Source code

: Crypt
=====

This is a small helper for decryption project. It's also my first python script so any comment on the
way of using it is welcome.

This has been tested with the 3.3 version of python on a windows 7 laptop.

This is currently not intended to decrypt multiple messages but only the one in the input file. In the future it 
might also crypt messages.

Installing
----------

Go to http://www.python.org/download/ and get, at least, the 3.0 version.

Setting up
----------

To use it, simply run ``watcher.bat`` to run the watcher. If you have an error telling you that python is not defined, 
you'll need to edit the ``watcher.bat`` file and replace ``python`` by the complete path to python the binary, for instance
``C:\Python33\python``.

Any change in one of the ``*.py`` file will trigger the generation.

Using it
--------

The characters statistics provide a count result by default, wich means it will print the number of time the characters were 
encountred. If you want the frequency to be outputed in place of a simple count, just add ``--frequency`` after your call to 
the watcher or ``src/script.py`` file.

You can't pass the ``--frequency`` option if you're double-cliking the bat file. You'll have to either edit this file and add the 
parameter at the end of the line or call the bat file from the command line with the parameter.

#####

* [TASK INSTRUCTIONS]:
If a line of the records above contains the word "script", count it; give only the total.

* [EXERCISE OUTPUT]:
2